Look through the data below for the line with "the public domain)" and the line with "item is unknown", then output those two and all lines in between, exactly as written.

[Data records — start]

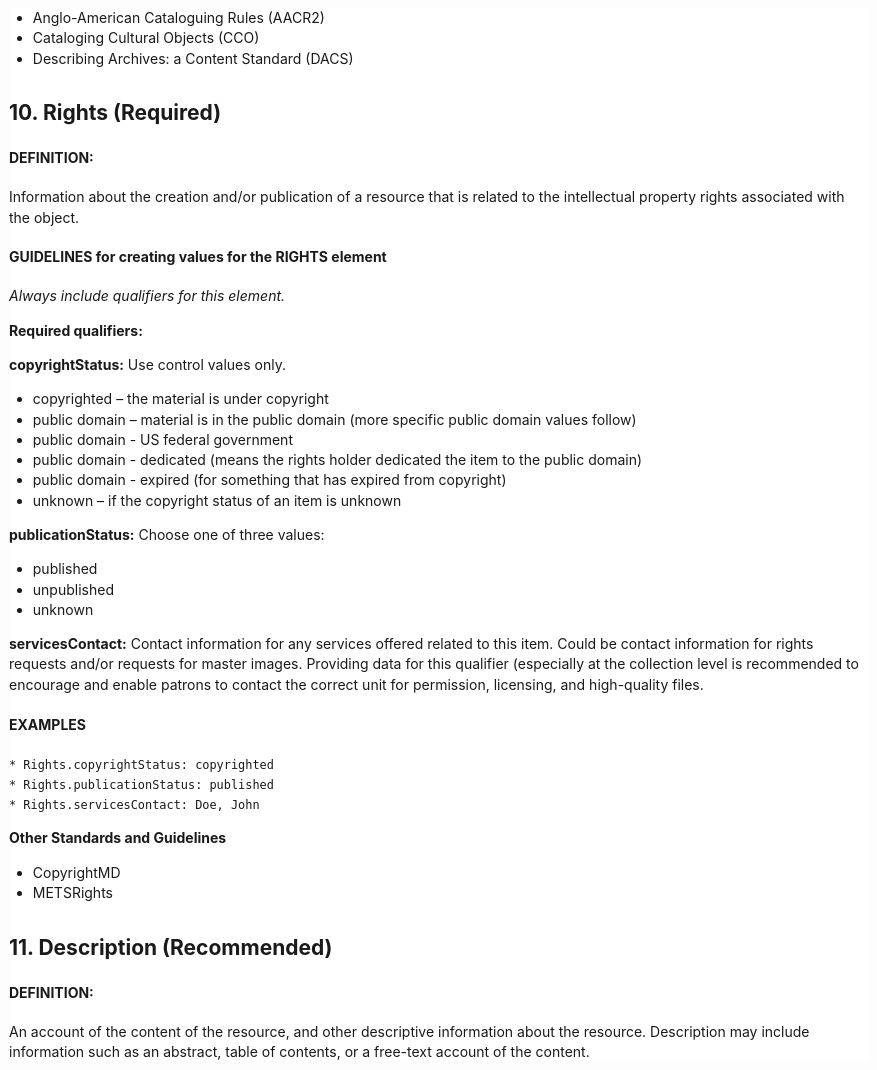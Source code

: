 * Anglo-American Cataloguing Rules (AACR2)
* Cataloging Cultural Objects (CCO)
* Describing Archives: a Content Standard (DACS)

## 10. Rights (Required)

#### DEFINITION:

Information about the creation and/or publication of a resource that is related to the intellectual property rights associated with the object.

#### GUIDELINES for creating values for the RIGHTS element

_Always include qualifiers for this element._

**Required qualifiers:**

**copyrightStatus:** Use control values only.

* copyrighted – the material is under copyright
* public domain – material is in the public domain (more specific public domain values follow)
* public domain - US federal government
* public domain - dedicated (means the rights holder dedicated the item to the public domain)
* public domain - expired (for something that has expired from copyright)
* unknown – if the copyright status of an item is unknown

**publicationStatus:** Choose one of three values:

* published
* unpublished
* unknown

**servicesContact:** Contact information for any services offered related to this item. Could be contact information for rights requests and/or requests for master images. Providing data for this qualifier (especially at the collection level is recommended to encourage and enable patrons to contact the correct unit for permission, licensing, and high-quality files.

#### EXAMPLES

```
* Rights.copyrightStatus: copyrighted
* Rights.publicationStatus: published
* Rights.servicesContact: Doe, John
```
**Other Standards and Guidelines**

* CopyrightMD
* METSRights

## 11. Description (Recommended)

#### DEFINITION:

An account of the content of the resource, and other descriptive information about the resource. Description may include information such as an abstract, table of contents, or a free-text account of the content.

[Data records — finish]

◆ Your solution ◆
* public domain - dedicated (means the rights holder dedicated the item to the public domain)
* public domain - expired (for something that has expired from copyright)
* unknown – if the copyright status of an item is unknown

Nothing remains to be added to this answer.